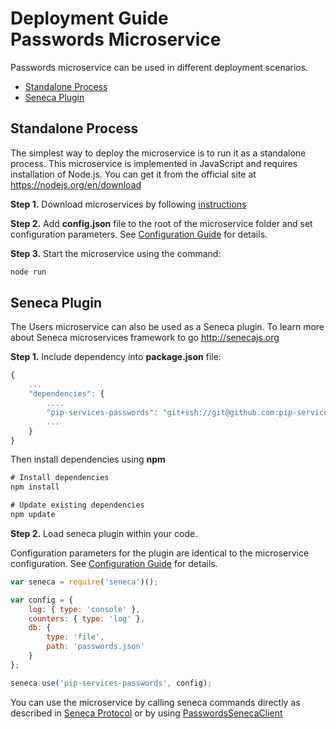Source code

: # Deployment Guide <br/> Passwords Microservice

Passwords microservice can be used in different deployment scenarios.

* [Standalone Process](#process)
* [Seneca Plugin](#seneca)

## <a name="process"></a> Standalone Process

The simplest way to deploy the microservice is to run it as a standalone process. 
This microservice is implemented in JavaScript and requires installation of Node.js. 
You can get it from the official site at https://nodejs.org/en/download

**Step 1.** Download microservices by following [instructions](Download.md)

**Step 2.** Add **config.json** file to the root of the microservice folder and set configuration parameters. 
See [Configuration Guide](Configuration.md) for details.

**Step 3.** Start the microservice using the command:

```bash
node run
```

## <a name="seneca"></a> Seneca Plugin

The Users microservice can also be used as a Seneca plugin.
To learn more about Seneca microservices framework to go http://senecajs.org

**Step 1.** Include dependency into **package.json** file:

```javascript
{
    ...
    "dependencies": {
        ....
        "pip-services-passwords": "git+ssh://git@github.com:pip-services/pip-services-passwords.git",
        ...
    }
}
```

Then install dependencies using **npm**

```javascript
# Install dependencies
npm install

# Update existing dependencies
npm update
```

**Step 2.** Load seneca plugin within your code. 

Configuration parameters for the plugin are identical to the microservice configuration.
See [Configuration Guide](Configuration.md) for details.

```javascript
var seneca = require('seneca')();

var config = {
    log: { type: 'console' },
    counters: { type: 'log' },
    db: {
        type: 'file',
        path: 'passwords.json'
    }
};

seneca.use('pip-services-passwords', config);
```

You can use the microservice by calling seneca commands directly as described in [Seneca Protocol](SenecaProtocolV1.md)
or by using [PasswordsSenecaClient](https://github.com/pip-services/pip-clients-passwords-node/NodeClientApiV1.md/#client_seneca)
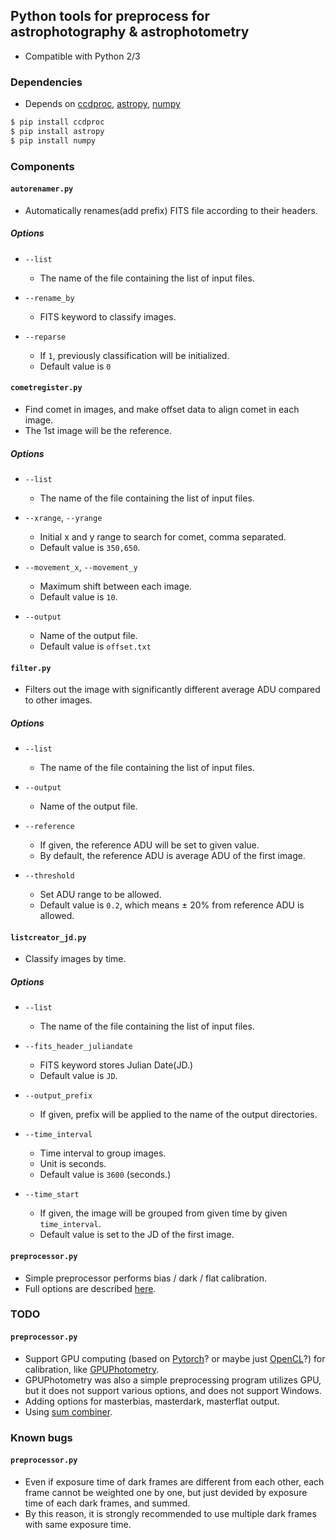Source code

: ## Python tools for preprocess for astrophotography & astrophotometry
* Compatible with Python 2/3

### Dependencies
* Depends on [ccdproc](https://github.com/astropy/ccdproc), [astropy](http://www.astropy.org/), [numpy](http://www.numpy.org/)
```sh
$ pip install ccdproc
$ pip install astropy
$ pip install numpy
```

### Components

#### ```autorenamer.py```
* Automatically renames(add prefix) FITS file according to their headers.

##### Options
* ```--list```
  * The name of the file containing the list of input files.
  
* ```--rename_by```
  * FITS keyword to classify images.
  
* ```--reparse```
  * If ```1```, previously classification will be initialized.
  * Default value is ```0```

#### ```cometregister.py```
* Find comet in images, and make offset data to align comet in each image.
* The 1st image will be the reference.

##### Options
* ```--list```
  * The name of the file containing the list of input files.

* ```--xrange```, ```--yrange```
  * Initial x and y range to search for comet, comma separated.
  * Default value is ```350,650```.
  
* ```--movement_x```, ```--movement_y```
  * Maximum shift between each image.
  * Default value is ```10```.
  
* ```--output```
  * Name of the output file.
  * Default value is ```offset.txt```

#### ```filter.py```
* Filters out the image with significantly different average ADU compared to other images.

##### Options
* ```--list```
  * The name of the file containing the list of input files.

* ```--output```
  * Name of the output file.
  
* ```--reference```
  * If given, the reference ADU will be set to given value.
  * By default, the reference ADU is average ADU of the first image.
  
* ```--threshold```
  * Set ADU range to be allowed.
  * Default value is ```0.2```, which means ± 20% from reference ADU is allowed.

#### ```listcreator_jd.py```
* Classify images by time.

##### Options
* ```--list```
  * The name of the file containing the list of input files.
  
* ```--fits_header_juliandate```
  * FITS keyword stores Julian Date(JD.)
  * Default value is ```JD```.
  
* ```--output_prefix```
  * If given, prefix will be applied to the name of the output directories.

* ```--time_interval```
  * Time interval to group images.
  * Unit is seconds.
  * Default value is ```3600``` (seconds.)
  
* ```--time_start```
  * If given, the image will be grouped from given time by given ```time_interval```.
  * Default value is set to the JD of the first image.

#### ```preprocessor.py```
* Simple preprocessor performs bias / dark / flat calibration.
* Full options are described [here](docs/preprocessor.py.md).

### TODO
#### ```preprocessor.py```
* Support GPU computing (based on [Pytorch](http://pytorch.org/)? or maybe just [OpenCL](https://www.khronos.org/opencl/)?) for calibration, like [GPUPhotometry](https://github.com/hletrd/GPUPhotometry).
 * GPUPhotometry was also a simple preprocessing program utilizes GPU, but it does not support various options, and does not support Windows.
* Adding options for masterbias, masterdark, masterflat output.
* Using [sum combiner](https://github.com/astropy/ccdproc/pull/508).

### Known bugs
#### ```preprocessor.py```
* Even if exposure time of dark frames are different from each other, each frame cannot be weighted one by one, but just devided by exposure time of each dark frames, and summed.
 * By this reason, it is strongly recommended to use multiple dark frames with same exposure time.
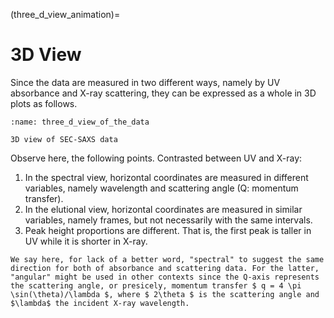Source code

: (three_d_view_animation)=
# 3D View

Since the data are measured in two different ways, namely by UV absorbance and X-ray scattering, they can be expressed as a whole in 3D plots as follows.


```{figure} ../../_static/images/trimmed_ssd_3d.png
:name: three_d_view_of_the_data

3D view of SEC-SAXS data
```

Observe here, the following points. Contrasted between UV and X-ray:
 
1. In the spectral view, horizontal coordinates are measured in different variables, namely wavelength and scattering angle (Q: momentum transfer). 
2. In the elutional view, horizontal coordinates are measured in similar variables, namely frames, but not necessarily with the same intervals.
3. Peak height proportions are different. That is, the first peak is taller in UV while it is shorter in X-ray.

```{note}
We say here, for lack of a better word, "spectral" to suggest the same direction for both of absorbance and scattering data. For the latter, "angular" might be used in other contexts since the Q-axis represents the scattering angle, or presicely, momentum transfer $ q = 4 \pi \sin(\theta)/\lambda $, where $ 2\theta $ is the scattering angle and $\lambda$ the incident X-ray wavelength.
```
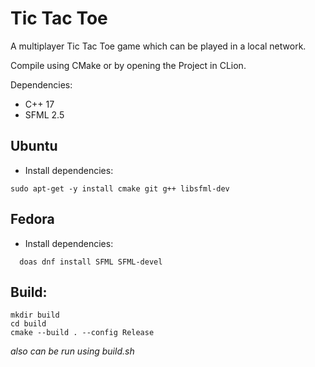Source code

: # Tic Tac Toe

A multiplayer Tic Tac Toe game which can be played in a local network.

Compile using CMake or by opening the Project in CLion.

Dependencies:

- C++ 17
- SFML 2.5

## Ubuntu

- Install dependencies:

```console
sudo apt-get -y install cmake git g++ libsfml-dev
```

## Fedora

- Install dependencies:

```console
  doas dnf install SFML SFML-devel
```

## Build:

```console
mkdir build
cd build
cmake --build . --config Release
```

_also can be run using build.sh_
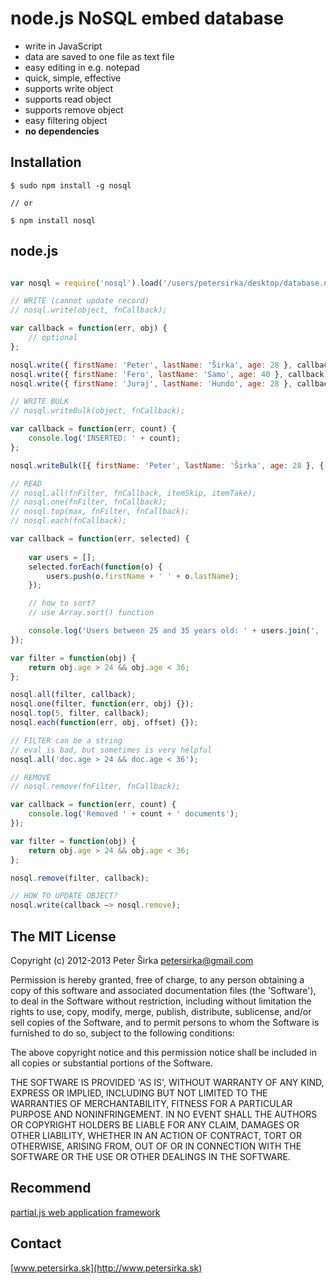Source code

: node.js NoSQL embed database
============================

* write in JavaScript
* data are saved to one file as text file
* easy editing in e.g. notepad
* quick, simple, effective
* supports write object
* supports read object
* supports remove object
* easy filtering object
* __no dependencies__

## Installation

```
$ sudo npm install -g nosql

// or

$ npm install nosql
```

## node.js

```js

var nosql = require('nosql').load('/users/petersirka/desktop/database.nosql');

// WRITE (cannot update record)
// nosql.write(object, fnCallback);

var callback = function(err, obj) {
	// optional
};

nosql.write({ firstName: 'Peter', lastName: 'Širka', age: 28 }, callback);
nosql.write({ firstName: 'Fero', lastName: 'Samo', age: 40 }, callback);
nosql.write({ firstName: 'Juraj', lastName: 'Hundo', age: 28 }, callback);

// WRITE BULK
// nosql.writeBulk(object, fnCallback);

var callback = function(err, count) {
	console.log('INSERTED: ' + count);
};

nosql.writeBulk([{ firstName: 'Peter', lastName: 'Širka', age: 28 }, { firstName: 'Fero', lastName: 'Samo', age: 40 }, { firstName: 'Juraj', lastName: 'Hundo', age: 28 }], callback);

// READ
// nosql.all(fnFilter, fnCallback, itemSkip, itemTake);
// nosql.one(fnFilter, fnCallback);
// nosql.top(max, fnFilter, fnCallback);
// nosql.each(fnCallback);

var callback = function(err, selected) {
	
	var users = [];
	selected.forEach(function(o) {
		users.push(o.firstName + ' ' + o.lastName);
	});

	// how to sort?
	// use Array.sort() function

	console.log('Users between 25 and 35 years old: ' + users.join(', '));
});

var filter = function(obj) {
	return obj.age > 24 && obj.age < 36;
};

nosql.all(filter, callback);
nosql.one(filter, function(err, obj) {});
nosql.top(5, filter, callback);
nosql.each(function(err, obj, offset) {});

// FILTER can be a string
// eval is bad, but sometimes is very helpful
nosql.all('doc.age > 24 && doc.age < 36');

// REMOVE
// nosql.remove(fnFilter, fnCallback);

var callback = function(err, count) {
	console.log('Removed ' + count + ' documents');
});

var filter = function(obj) {
	return obj.age > 24 && obj.age < 36;
};

nosql.remove(filter, callback);

// HOW TO UPDATE OBJECT?
nosql.write(callback –> nosql.remove);

```

## The MIT License

Copyright (c) 2012-2013 Peter Širka <petersirka@gmail.com>

Permission is hereby granted, free of charge, to any person obtaining a copy of this software and associated documentation files (the 'Software'), to deal in the Software without restriction, including without limitation the rights to use, copy, modify, merge, publish, distribute, sublicense, and/or sell copies of the Software, and to permit persons to whom the Software is furnished to do so, subject to the following conditions:

The above copyright notice and this permission notice shall be included in all copies or substantial portions of the Software.

THE SOFTWARE IS PROVIDED 'AS IS', WITHOUT WARRANTY OF ANY KIND, EXPRESS OR IMPLIED, INCLUDING BUT NOT LIMITED TO THE WARRANTIES OF MERCHANTABILITY, FITNESS FOR A PARTICULAR PURPOSE AND NONINFRINGEMENT. IN NO EVENT SHALL THE AUTHORS OR COPYRIGHT HOLDERS BE LIABLE FOR ANY CLAIM, DAMAGES OR OTHER LIABILITY, WHETHER IN AN ACTION OF CONTRACT, TORT OR OTHERWISE, ARISING FROM, OUT OF OR IN CONNECTION WITH THE SOFTWARE OR THE USE OR OTHER DEALINGS IN THE SOFTWARE.

## Recommend

[partial.js web application framework](https://github.com/petersirka/partial.js)

## Contact

[www.petersirka.sk](http://www.petersirka.sk)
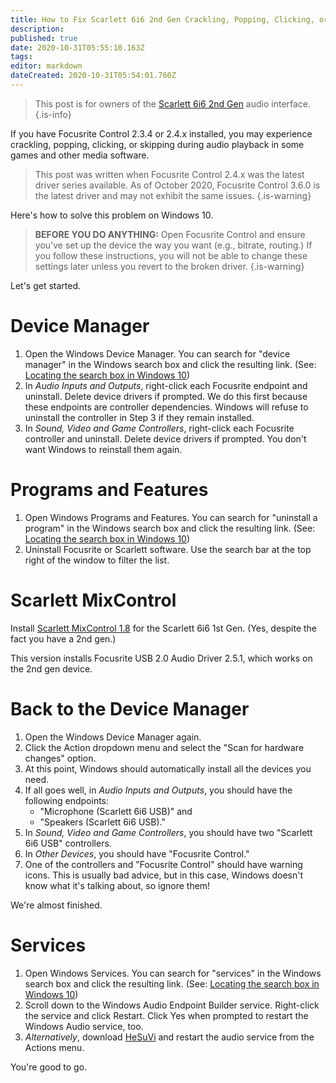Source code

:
 ```yaml
---
title: How to Fix Scarlett 6i6 2nd Gen Crackling, Popping, Clicking, or Skipping During Playback
description: 
published: true
date: 2020-10-31T05:55:10.163Z
tags: 
editor: markdown
dateCreated: 2020-10-31T05:54:01.760Z
---
```


> This post is for owners of the [Scarlett 6i6 2nd Gen](https://focusrite.com/usb-audio-interface/scarlett/scarlett-6i6) audio interface.
{.is-info}

If you have Focusrite Control 2.3.4 or 2.4.x installed, you may experience crackling, popping, clicking, or skipping during audio playback in some games and other media software.

> This post was written when Focusrite Control 2.4.x was the latest driver series available. As of October 2020, Focusrite Control 3.6.0 is the latest driver and may not exhibit the same issues.
{.is-warning}

Here's how to solve this problem on Windows 10.

> **BEFORE YOU DO ANYTHING:** Open Focusrite Control and ensure you've set up the device the way you want (e.g., bitrate, routing.) If you follow these instructions, you will not be able to change these settings later unless you revert to the broken driver.
{.is-warning}

Let's get started.

# Device Manager

1. Open the Windows Device Manager. You can search for "device manager" in the Windows search box and click the resulting link. (See: [Locating the search box in Windows 10](https://support.microsoft.com/en-us/help/4028221/windows-locating-the-search-box-in-windows-10))
2. In _Audio Inputs and Outputs_, right-click each Focusrite endpoint and uninstall. Delete device drivers if prompted. We do this first because these endpoints are controller dependencies. Windows will refuse to uninstall the controller in Step 3 if they remain installed.
3. In _Sound, Video and Game Controllers_, right-click each Focusrite controller and uninstall. Delete device drivers if prompted. You don't want Windows to reinstall them again.

# Programs and Features

1. Open Windows Programs and Features. You can search for "uninstall a program" in the Windows search box and click the resulting link. (See: [Locating the search box in Windows 10](https://support.microsoft.com/en-us/help/4028221/windows-locating-the-search-box-in-windows-10))
2. Uninstall Focusrite or Scarlett software. Use the search bar at the top right of the window to filter the list.

# Scarlett MixControl

Install [Scarlett MixControl 1.8](https://customer.focusrite.com/support/downloads?brand=Focusrite&amp;product_by_type=506&amp;download_type=all) for the Scarlett 6i6 1st Gen. (Yes, despite the fact you have a 2nd gen.)

This version installs Focusrite USB 2.0 Audio Driver 2.5.1, which works on the 2nd gen device.

# Back to the Device Manager

1. Open the Windows Device Manager again.
2. Click the Action dropdown menu and select the "Scan for hardware changes" option.
3. At this point, Windows should automatically install all the devices you need.
4. If all goes well, in _Audio Inputs and Outputs_, you should have the following endpoints:
   - "Microphone (Scarlett 6i6 USB)" and
   - "Speakers (Scarlett 6i6 USB)."
5. In _Sound, Video and Game Controllers_, you should have two "Scarlett 6i6 USB" controllers.
6. In _Other Devices_, you should have "Focusrite Control."
7. One of the controllers and "Focusrite Control" should have warning icons. This is usually bad advice, but in this case, Windows doesn't know what it's talking about, so ignore them!

We're almost finished.

# Services

1. Open Windows Services. You can search for "services" in the Windows search box and click the resulting link. (See: [Locating the search box in Windows 10](https://support.microsoft.com/en-us/help/4028221/windows-locating-the-search-box-in-windows-10))
2. Scroll down to the Windows Audio Endpoint Builder service. Right-click the service and click Restart. Click Yes when prompted to restart the Windows Audio service, too.</li>
3. *Alternatively*, download [HeSuVi](https://sourceforge.net/projects/hesuvi/) and restart the audio service from the Actions menu.

You're good to go.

* What the task requires
Wherever the word "locating" appears in the data, return the whole line.

* Response to the exercise
1. Open the Windows Device Manager. You can search for "device manager" in the Windows search box and click the resulting link. (See: [Locating the search box in Windows 10](https://support.microsoft.com/en-us/help/4028221/windows-locating-the-search-box-in-windows-10))
1. Open Windows Programs and Features. You can search for "uninstall a program" in the Windows search box and click the resulting link. (See: [Locating the search box in Windows 10](https://support.microsoft.com/en-us/help/4028221/windows-locating-the-search-box-in-windows-10))
1. Open Windows Services. You can search for "services" in the Windows search box and click the resulting link. (See: [Locating the search box in Windows 10](https://support.microsoft.com/en-us/help/4028221/windows-locating-the-search-box-in-windows-10))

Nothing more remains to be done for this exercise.